Entries shown below:

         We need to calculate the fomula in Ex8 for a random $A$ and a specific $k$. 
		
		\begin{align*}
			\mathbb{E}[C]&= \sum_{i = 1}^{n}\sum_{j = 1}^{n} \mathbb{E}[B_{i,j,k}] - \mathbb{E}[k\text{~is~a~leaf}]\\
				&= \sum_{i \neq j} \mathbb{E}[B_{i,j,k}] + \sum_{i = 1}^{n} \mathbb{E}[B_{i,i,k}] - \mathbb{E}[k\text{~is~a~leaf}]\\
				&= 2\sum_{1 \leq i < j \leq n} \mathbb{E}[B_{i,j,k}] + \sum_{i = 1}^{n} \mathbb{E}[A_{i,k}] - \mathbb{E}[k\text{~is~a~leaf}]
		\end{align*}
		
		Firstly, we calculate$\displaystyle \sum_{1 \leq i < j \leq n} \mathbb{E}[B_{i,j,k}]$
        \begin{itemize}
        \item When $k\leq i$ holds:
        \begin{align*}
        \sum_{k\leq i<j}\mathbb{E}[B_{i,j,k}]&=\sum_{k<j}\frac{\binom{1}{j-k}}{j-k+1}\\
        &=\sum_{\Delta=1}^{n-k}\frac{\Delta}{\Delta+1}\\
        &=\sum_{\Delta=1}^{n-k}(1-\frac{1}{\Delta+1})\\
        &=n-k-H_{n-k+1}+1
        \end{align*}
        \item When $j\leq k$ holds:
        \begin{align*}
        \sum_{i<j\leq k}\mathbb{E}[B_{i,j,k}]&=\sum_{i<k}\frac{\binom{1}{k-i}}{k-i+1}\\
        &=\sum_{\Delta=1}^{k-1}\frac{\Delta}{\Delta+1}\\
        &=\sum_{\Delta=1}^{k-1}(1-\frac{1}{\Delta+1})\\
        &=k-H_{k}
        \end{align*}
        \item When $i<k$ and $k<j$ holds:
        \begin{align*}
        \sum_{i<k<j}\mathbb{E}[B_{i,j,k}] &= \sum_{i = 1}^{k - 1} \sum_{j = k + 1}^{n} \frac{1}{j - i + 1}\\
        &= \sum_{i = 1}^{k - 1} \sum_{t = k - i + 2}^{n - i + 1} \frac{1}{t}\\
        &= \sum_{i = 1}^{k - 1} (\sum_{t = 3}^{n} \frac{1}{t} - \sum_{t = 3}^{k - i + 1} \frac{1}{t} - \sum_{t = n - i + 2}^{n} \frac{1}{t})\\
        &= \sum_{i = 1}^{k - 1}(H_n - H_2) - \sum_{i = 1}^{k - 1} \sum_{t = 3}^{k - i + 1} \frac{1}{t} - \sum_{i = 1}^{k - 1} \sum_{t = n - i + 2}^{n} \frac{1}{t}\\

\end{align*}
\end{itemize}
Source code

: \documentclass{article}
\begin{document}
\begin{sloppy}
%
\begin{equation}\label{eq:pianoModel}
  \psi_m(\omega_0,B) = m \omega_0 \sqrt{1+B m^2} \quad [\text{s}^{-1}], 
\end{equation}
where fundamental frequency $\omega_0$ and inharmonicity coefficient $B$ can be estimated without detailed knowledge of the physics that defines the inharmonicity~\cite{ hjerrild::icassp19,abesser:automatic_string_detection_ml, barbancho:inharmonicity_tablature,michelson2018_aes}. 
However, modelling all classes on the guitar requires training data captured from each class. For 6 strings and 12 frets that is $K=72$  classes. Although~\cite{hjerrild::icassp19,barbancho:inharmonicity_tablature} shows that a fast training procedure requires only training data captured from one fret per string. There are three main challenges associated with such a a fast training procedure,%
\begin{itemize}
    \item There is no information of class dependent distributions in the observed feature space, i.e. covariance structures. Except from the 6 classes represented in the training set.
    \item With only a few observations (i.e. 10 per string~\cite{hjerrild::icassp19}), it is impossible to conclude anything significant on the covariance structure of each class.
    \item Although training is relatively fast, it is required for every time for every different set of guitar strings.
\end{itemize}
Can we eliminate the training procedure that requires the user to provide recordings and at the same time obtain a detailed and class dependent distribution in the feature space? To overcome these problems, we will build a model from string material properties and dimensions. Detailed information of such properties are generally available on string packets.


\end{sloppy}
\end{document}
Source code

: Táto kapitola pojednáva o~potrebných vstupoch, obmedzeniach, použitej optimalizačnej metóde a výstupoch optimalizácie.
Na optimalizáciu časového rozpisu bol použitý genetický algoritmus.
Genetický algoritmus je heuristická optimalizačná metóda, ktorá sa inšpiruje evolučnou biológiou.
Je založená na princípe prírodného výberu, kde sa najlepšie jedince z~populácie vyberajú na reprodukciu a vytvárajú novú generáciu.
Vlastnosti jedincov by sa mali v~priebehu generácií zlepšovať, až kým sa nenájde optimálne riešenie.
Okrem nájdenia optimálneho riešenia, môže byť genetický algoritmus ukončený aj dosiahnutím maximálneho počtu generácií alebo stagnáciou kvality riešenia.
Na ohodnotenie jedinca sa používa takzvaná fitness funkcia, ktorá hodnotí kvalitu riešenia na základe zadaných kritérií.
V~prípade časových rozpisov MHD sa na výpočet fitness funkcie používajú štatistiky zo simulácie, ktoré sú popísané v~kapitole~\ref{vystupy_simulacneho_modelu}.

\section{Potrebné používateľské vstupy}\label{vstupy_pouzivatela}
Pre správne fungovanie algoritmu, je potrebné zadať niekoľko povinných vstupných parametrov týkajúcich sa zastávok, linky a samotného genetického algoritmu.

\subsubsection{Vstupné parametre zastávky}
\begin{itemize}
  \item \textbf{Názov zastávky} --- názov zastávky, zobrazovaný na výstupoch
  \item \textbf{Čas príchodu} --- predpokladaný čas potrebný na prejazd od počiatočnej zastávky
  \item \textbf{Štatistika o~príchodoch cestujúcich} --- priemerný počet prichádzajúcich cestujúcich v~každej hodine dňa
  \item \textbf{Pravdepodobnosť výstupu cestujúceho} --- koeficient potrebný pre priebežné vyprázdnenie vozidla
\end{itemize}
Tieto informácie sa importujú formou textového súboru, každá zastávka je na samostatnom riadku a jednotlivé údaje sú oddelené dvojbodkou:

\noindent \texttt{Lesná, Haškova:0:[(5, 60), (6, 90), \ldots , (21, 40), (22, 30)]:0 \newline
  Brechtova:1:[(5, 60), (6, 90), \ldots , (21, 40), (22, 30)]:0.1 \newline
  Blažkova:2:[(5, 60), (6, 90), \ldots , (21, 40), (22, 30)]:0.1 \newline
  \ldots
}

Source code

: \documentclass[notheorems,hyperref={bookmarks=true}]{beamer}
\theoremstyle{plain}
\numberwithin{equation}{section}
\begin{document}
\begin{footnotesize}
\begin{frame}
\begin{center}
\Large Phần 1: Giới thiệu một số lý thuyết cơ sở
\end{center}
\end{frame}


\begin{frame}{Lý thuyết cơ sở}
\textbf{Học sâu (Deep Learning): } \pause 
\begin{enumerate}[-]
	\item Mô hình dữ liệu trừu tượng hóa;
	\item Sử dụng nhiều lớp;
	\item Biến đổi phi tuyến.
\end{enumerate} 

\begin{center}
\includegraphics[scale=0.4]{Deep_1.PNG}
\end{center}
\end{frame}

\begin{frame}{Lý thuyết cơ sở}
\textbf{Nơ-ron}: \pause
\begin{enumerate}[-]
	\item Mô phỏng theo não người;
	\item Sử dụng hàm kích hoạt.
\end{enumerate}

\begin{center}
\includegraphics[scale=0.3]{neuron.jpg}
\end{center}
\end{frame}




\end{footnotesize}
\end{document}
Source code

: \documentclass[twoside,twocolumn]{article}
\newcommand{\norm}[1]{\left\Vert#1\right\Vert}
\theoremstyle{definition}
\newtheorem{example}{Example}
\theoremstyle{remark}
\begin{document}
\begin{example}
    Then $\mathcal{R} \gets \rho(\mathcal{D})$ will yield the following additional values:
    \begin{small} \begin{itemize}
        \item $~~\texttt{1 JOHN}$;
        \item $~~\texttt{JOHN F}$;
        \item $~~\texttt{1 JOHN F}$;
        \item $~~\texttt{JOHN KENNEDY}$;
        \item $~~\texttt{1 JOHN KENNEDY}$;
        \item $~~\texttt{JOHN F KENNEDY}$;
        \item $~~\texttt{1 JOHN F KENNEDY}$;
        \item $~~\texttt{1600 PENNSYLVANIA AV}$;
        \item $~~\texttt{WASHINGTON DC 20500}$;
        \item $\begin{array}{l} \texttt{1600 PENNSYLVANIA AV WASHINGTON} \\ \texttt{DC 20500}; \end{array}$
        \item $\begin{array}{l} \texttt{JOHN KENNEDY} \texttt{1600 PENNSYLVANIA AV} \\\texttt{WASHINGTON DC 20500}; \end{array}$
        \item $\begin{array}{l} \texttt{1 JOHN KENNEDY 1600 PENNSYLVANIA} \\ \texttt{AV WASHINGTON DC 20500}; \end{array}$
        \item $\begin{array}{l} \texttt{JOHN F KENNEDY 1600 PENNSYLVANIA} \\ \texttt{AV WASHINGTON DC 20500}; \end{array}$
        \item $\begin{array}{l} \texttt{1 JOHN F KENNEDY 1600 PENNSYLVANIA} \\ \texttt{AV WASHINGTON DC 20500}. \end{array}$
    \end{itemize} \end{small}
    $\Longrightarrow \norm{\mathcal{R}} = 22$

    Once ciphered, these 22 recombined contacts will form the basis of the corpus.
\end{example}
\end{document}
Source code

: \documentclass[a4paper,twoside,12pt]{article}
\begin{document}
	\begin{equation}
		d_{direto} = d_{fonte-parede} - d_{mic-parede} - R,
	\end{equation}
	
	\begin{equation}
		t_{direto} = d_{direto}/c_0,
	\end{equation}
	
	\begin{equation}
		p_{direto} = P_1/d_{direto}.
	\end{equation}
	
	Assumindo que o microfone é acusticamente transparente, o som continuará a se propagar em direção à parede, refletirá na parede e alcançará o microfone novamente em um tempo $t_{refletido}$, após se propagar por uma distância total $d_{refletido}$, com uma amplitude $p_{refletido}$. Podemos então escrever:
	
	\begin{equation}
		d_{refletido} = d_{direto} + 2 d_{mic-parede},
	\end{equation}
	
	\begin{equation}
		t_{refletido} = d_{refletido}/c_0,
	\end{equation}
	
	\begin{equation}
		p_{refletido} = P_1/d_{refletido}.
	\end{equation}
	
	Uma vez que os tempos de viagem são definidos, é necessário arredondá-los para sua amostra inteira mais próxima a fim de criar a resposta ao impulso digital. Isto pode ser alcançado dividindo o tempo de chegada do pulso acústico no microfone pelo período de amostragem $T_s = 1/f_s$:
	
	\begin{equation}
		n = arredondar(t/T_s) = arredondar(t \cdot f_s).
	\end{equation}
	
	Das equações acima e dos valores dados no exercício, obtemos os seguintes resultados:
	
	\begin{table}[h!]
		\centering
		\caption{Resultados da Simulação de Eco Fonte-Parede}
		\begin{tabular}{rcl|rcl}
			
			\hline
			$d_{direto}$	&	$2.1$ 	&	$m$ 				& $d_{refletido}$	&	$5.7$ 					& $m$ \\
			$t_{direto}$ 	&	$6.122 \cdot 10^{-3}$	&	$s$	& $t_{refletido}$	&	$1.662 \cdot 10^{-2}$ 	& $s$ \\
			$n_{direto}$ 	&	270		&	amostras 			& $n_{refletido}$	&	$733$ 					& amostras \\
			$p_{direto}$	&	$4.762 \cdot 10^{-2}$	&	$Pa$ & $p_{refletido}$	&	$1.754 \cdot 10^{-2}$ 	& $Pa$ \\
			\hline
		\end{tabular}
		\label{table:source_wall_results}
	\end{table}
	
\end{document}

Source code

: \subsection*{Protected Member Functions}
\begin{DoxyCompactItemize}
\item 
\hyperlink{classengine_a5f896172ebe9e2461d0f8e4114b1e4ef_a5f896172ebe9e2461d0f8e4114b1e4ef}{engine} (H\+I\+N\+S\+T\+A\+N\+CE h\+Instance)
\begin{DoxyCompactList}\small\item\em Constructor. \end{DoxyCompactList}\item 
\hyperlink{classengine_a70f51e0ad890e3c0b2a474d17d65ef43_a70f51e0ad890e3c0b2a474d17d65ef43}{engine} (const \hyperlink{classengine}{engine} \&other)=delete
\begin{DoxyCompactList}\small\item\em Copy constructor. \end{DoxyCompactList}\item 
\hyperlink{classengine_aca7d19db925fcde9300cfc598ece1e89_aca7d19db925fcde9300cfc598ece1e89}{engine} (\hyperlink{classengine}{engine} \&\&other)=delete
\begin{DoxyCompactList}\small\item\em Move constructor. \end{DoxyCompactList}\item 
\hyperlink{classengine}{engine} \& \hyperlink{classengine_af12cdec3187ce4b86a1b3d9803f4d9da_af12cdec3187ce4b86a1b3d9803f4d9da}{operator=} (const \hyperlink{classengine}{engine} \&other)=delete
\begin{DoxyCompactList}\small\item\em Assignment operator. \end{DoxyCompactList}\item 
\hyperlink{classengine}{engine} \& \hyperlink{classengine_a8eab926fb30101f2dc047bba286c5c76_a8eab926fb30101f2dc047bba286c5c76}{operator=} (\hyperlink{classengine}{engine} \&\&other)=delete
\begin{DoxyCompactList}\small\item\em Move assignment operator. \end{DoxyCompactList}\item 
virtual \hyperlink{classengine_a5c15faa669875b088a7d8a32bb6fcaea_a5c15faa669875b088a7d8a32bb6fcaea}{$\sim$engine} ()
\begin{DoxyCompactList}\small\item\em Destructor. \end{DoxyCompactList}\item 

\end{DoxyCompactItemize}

End of Entries shown.

Only the number should be given: how many lines in the entries above contain the string "fitness"?

**Response area**
2